A consegnare la fotografia del disagio giovanile ai tempi del Covid è l’Ordine degli psicologi che sta collaborando con il ministero dell’Istruzione per valutare gli effetti della didattica a distanza. "La scuola non è solo trasmissione di contenuti ma è rapporto umano”, dice a Ilfattoquotidiano.it il presidente David Lazzari
Gli studenti italiani sono diventati più pessimisti e più stressati, non credono che usciremo presto dalla situazione anomala imposta dalla pandemia e sentono la necessità di rivolgersi ad uno psicologo. A consegnare la fotografia del disagio giovanile ai tempi del Covid è l’Ordine degli psicologi che sta collaborando con il ministero dell’Istruzione per valutare gli effetti della didattica a distanza. I risultati di questo monitoraggio non sono ancora pronti ma il presidente della categoria David Lazzari, in quest’ultimi mesi, ha raccolto dati che permettono di fare un quadro della situazione.
Il primo dato che ci consegnano le ricerche è che sei studenti adolescenti su dieci si sentono stressati. “A loro pesa il contesto generale in cui sono costretti a vivere. La loro – spiega Lazzari – è un’età in cui le relazioni sociali sono tra le cose più importanti. La scuola non è solo trasmissione di contenuti ma è rapporto umano”. Secondo il presidente dell’Ordine degli psicologi il virtuale non basta: “È un palliativo. Ci si è illusi che la scuola online fosse come quella in presenza ma è come se sostituissimo la famiglia reale con l’online, impossibile. Pensiamo ai tanti ragazzi isolati dal mondo, alcuni di questi sono collegati in rete con migliaia di persone ma fuggono dalla realtà”.
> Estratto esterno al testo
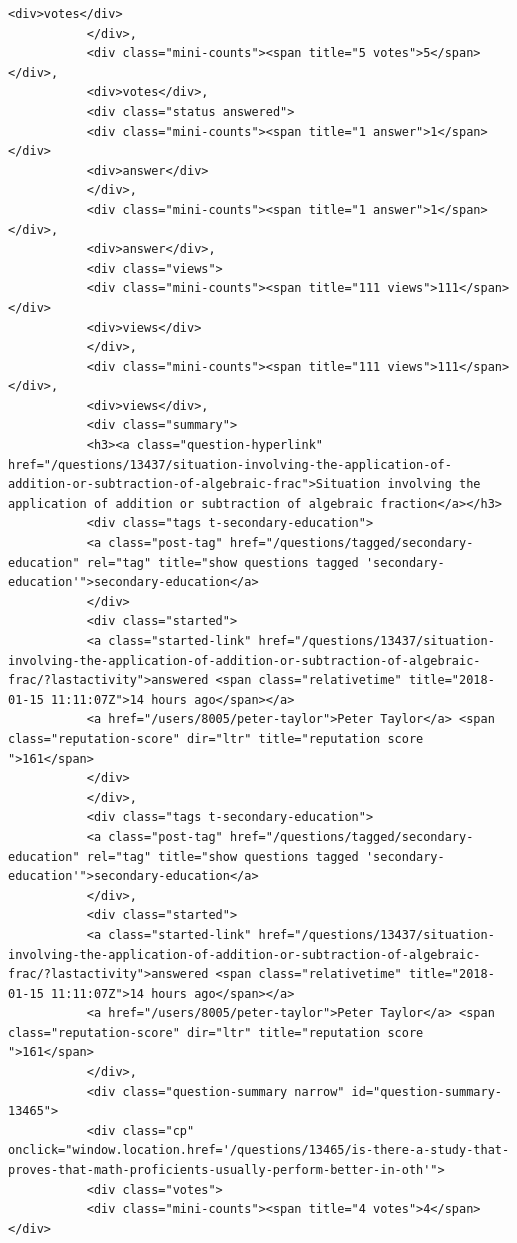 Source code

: \documentclass[11pt]{article}
\begin{document}
\begin{Verbatim}[commandchars=\\\{\}]
           <div>votes</div>
           </div>,
           <div class="mini-counts"><span title="5 votes">5</span></div>,
           <div>votes</div>,
           <div class="status answered">
           <div class="mini-counts"><span title="1 answer">1</span></div>
           <div>answer</div>
           </div>,
           <div class="mini-counts"><span title="1 answer">1</span></div>,
           <div>answer</div>,
           <div class="views">
           <div class="mini-counts"><span title="111 views">111</span></div>
           <div>views</div>
           </div>,
           <div class="mini-counts"><span title="111 views">111</span></div>,
           <div>views</div>,
           <div class="summary">
           <h3><a class="question-hyperlink" href="/questions/13437/situation-involving-the-application-of-addition-or-subtraction-of-algebraic-frac">Situation involving the application of addition or subtraction of algebraic fraction</a></h3>
           <div class="tags t-secondary-education">
           <a class="post-tag" href="/questions/tagged/secondary-education" rel="tag" title="show questions tagged 'secondary-education'">secondary-education</a>
           </div>
           <div class="started">
           <a class="started-link" href="/questions/13437/situation-involving-the-application-of-addition-or-subtraction-of-algebraic-frac/?lastactivity">answered <span class="relativetime" title="2018-01-15 11:11:07Z">14 hours ago</span></a>
           <a href="/users/8005/peter-taylor">Peter Taylor</a> <span class="reputation-score" dir="ltr" title="reputation score ">161</span>
           </div>
           </div>,
           <div class="tags t-secondary-education">
           <a class="post-tag" href="/questions/tagged/secondary-education" rel="tag" title="show questions tagged 'secondary-education'">secondary-education</a>
           </div>,
           <div class="started">
           <a class="started-link" href="/questions/13437/situation-involving-the-application-of-addition-or-subtraction-of-algebraic-frac/?lastactivity">answered <span class="relativetime" title="2018-01-15 11:11:07Z">14 hours ago</span></a>
           <a href="/users/8005/peter-taylor">Peter Taylor</a> <span class="reputation-score" dir="ltr" title="reputation score ">161</span>
           </div>,
           <div class="question-summary narrow" id="question-summary-13465">
           <div class="cp" onclick="window.location.href='/questions/13465/is-there-a-study-that-proves-that-math-proficients-usually-perform-better-in-oth'">
           <div class="votes">
           <div class="mini-counts"><span title="4 votes">4</span></div>

\end{Verbatim}
\end{document}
Un disagio che si manifesta nella richiesta di parlare con un professionista: uno su tre, infatti, vorrebbe avere un supporto psicologico. “Questo dato – spiega Lazzari – è significativo. Da un’indagine che abbiamo svolto nei mesi scorsi su come gli italiani vedono gli psicologi è emerso che siamo dei professionisti che aiutano ad affrontare la vita. Noi lavoriamo sulla crescita delle risorse, sullo sviluppo della resilienza. Non è un bisogno patologico ma i ragazzi hanno capito che possiamo aiutarli. La nostra è una figura fondamentale nelle scuole, sarebbe importante lavorare per renderla stabile”.
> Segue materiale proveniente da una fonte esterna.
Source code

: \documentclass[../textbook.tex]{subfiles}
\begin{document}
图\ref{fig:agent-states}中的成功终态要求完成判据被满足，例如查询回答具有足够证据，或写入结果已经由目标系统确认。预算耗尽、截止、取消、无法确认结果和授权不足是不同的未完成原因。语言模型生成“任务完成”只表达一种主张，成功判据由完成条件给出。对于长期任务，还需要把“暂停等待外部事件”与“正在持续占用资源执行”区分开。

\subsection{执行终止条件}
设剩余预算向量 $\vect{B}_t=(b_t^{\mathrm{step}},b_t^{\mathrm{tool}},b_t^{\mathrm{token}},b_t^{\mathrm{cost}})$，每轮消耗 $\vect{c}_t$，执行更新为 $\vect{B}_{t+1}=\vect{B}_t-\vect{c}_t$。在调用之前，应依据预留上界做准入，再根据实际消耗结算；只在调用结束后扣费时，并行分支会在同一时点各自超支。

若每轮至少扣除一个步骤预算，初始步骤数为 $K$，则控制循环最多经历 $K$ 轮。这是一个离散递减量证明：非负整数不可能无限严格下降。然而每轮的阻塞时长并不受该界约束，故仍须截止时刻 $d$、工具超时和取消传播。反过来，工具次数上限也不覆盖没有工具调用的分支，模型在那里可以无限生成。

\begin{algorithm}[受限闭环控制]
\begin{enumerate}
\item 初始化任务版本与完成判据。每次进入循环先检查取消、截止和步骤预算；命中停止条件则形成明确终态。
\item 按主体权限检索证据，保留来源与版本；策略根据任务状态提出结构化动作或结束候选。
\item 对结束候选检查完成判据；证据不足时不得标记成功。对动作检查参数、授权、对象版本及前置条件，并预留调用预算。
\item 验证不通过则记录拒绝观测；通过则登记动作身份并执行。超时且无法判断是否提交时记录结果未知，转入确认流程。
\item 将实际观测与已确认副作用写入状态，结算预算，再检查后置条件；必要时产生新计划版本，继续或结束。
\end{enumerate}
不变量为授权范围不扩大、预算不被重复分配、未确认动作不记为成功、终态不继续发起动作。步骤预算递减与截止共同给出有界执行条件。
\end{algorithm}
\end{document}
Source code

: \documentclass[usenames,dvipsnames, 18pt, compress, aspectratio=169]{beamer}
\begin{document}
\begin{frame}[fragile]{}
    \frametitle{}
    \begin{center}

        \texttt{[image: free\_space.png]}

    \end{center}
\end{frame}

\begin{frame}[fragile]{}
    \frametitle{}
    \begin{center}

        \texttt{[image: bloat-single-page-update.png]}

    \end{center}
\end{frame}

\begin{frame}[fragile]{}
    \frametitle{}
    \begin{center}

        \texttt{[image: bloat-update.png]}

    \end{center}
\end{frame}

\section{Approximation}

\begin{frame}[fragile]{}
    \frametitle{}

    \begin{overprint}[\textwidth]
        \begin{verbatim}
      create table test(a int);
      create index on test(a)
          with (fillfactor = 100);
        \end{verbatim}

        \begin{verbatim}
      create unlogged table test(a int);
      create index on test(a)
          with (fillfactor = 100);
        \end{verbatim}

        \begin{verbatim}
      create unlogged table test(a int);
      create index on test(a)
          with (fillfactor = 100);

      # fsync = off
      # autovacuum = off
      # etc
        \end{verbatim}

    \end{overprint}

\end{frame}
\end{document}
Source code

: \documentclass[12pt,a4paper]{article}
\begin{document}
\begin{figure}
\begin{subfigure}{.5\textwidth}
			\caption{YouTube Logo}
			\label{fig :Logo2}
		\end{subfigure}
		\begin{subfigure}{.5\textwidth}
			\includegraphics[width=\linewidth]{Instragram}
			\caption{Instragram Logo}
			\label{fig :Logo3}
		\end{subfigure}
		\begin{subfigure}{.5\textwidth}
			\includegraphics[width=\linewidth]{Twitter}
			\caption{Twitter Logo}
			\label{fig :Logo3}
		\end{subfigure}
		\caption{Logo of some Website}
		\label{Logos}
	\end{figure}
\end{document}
Altro numero sul quale riflettere: quattro studenti su dieci dichiarano di aver avuto ripercussioni negative sul tempo trascorso su libri. “Se sono abbattuto, se ho uno stato d’animo compromesso lo studio ne risente”, chiarisce il presidente. Ma non è finita: tre ragazzi su dieci dicono di sentirsi apatici e stanchi, due si dieci preoccupati e irritabili, con un alto rischio di abbandono della scuola.
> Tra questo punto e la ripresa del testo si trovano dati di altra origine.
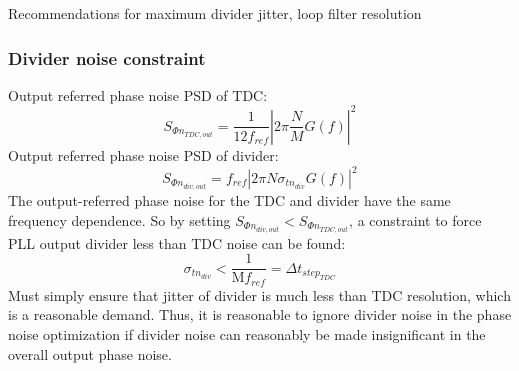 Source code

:	Recommendations for maximum divider jitter, loop filter resolution
	\subsubsection{Divider noise constraint}
		Output referred phase noise PSD of TDC:
		\begin{equation}
			S_{\Phi n_{TDC,out}} = \frac{1}{12 f_{ref}}\left|2\pi\frac{N}{M} G(f) \right|^2
		\end{equation}
		Output referred phase noise PSD of divider:
		\begin{equation}
			S_{\Phi n_{div, out}} = f_{ref} \left|2\pi N \sigma_{tn_{div}} G(f)\right|^2
		\end{equation}
		The output-referred phase noise for the TDC and divider have the same frequency dependence. So by setting $S_{\Phi n_{div, out}} < S_{\Phi n_{TDC,out}}$, a constraint to force PLL output divider less than TDC noise can be found:
		\begin{equation}
			\sigma_{tn_{div}} < \frac{1}{\mathrm{M}f_{ref}} = \Delta t_{step_{TDC}}
		\end{equation}
		Must simply ensure that jitter of divider is much less than TDC resolution, which is a reasonable demand. Thus, it is reasonable to ignore divider noise in the phase noise optimization if divider noise can reasonably be made insignificant in the overall output phase noise.




\FloatBarrier
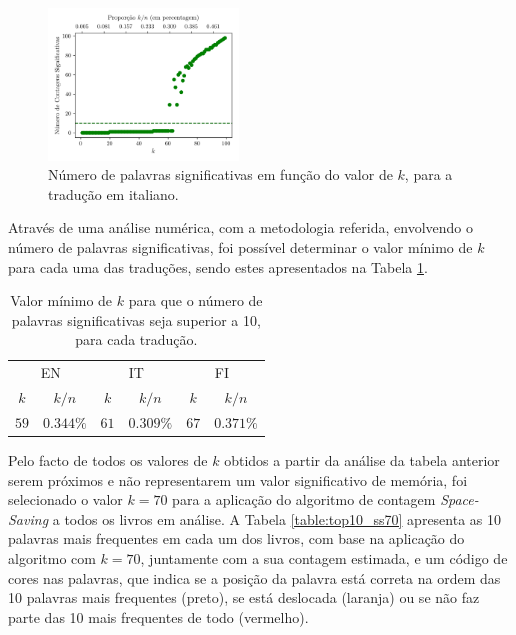 \documentclass[mirror, portugues]{revdetua}
\begin{document}
\begin{figure}[H]
    \centering
    \includegraphics[width=0.45\textwidth]{../assets/ss_signcount.png}
    \caption{Número de palavras significativas em função do valor de $k$, para a tradução em italiano.}
    \label{fig:meaningful_wordscount_k}
\end{figure}

Através de uma análise numérica, com a metodologia referida, envolvendo o número de palavras significativas, foi possível determinar o valor mínimo de $k$ para cada uma das traduções, sendo estes apresentados na Tabela \ref{table:min_k_for_SStop10}.

\begin{table}[H]
\centering
\caption{Valor mínimo de $k$ para que o número de palavras significativas seja superior a 10, para cada tradução.}
\label{table:min_k_for_SStop10}
\begin{tabular}{cc|cc|cc}
\toprule
\multicolumn{2}{c}{EN} & \multicolumn{2}{c}{IT} & \multicolumn{2}{c}{FI} \\
$k$ & $k/n$ & $k$ & $k/n$ & $k$ & $k/n$ \\
\midrule
$59$ & $0.344\%$ & $61$ & $0.309\%$ & $67$ & $0.371\%$ \\
\bottomrule
\end{tabular}
\end{table}

Pelo facto de todos os valores de $k$ obtidos a partir da análise da tabela anterior serem próximos e não representarem um valor significativo de memória, foi selecionado o valor $k = 70$ para a aplicação do algoritmo de contagem \textit{Space-Saving} a todos os livros em análise. A Tabela \ref{table:top10_ss70} apresenta as 10 palavras mais frequentes em cada um dos livros, com base na aplicação do algoritmo com $k = 70$, juntamente com a sua contagem estimada, e um código de cores nas palavras, que indica se a posição da palavra está correta na ordem das 10 palavras mais frequentes (preto), se está deslocada (laranja) ou se não faz parte das 10 mais frequentes de todo (vermelho).
\end{document}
Da una ricerca fatta dall’Ordine emerge che alla domanda “Quanta fiducia hai nel futuro post pandemia?” il 48% ha poca o nessuna fiducia. E al quesito “Pensi che si risolverà questa situazione?” il 62% dice di sì, ma che ci vorrà molto tempo, il 10% no, non siamo attrezzati. Solo uno su quattro pensa che si risolverà in tempi accettabili. “Come evidenzio nel mio ultimo libro – spiega Lazzari -, il disagio psicologico vissuto tra i 4 e i 12 anni aumenta del 140% la possibilità di avere disturbi psicologici nelle età successive, e quello vissuto tra i 13 e i 19 anni del 90%”.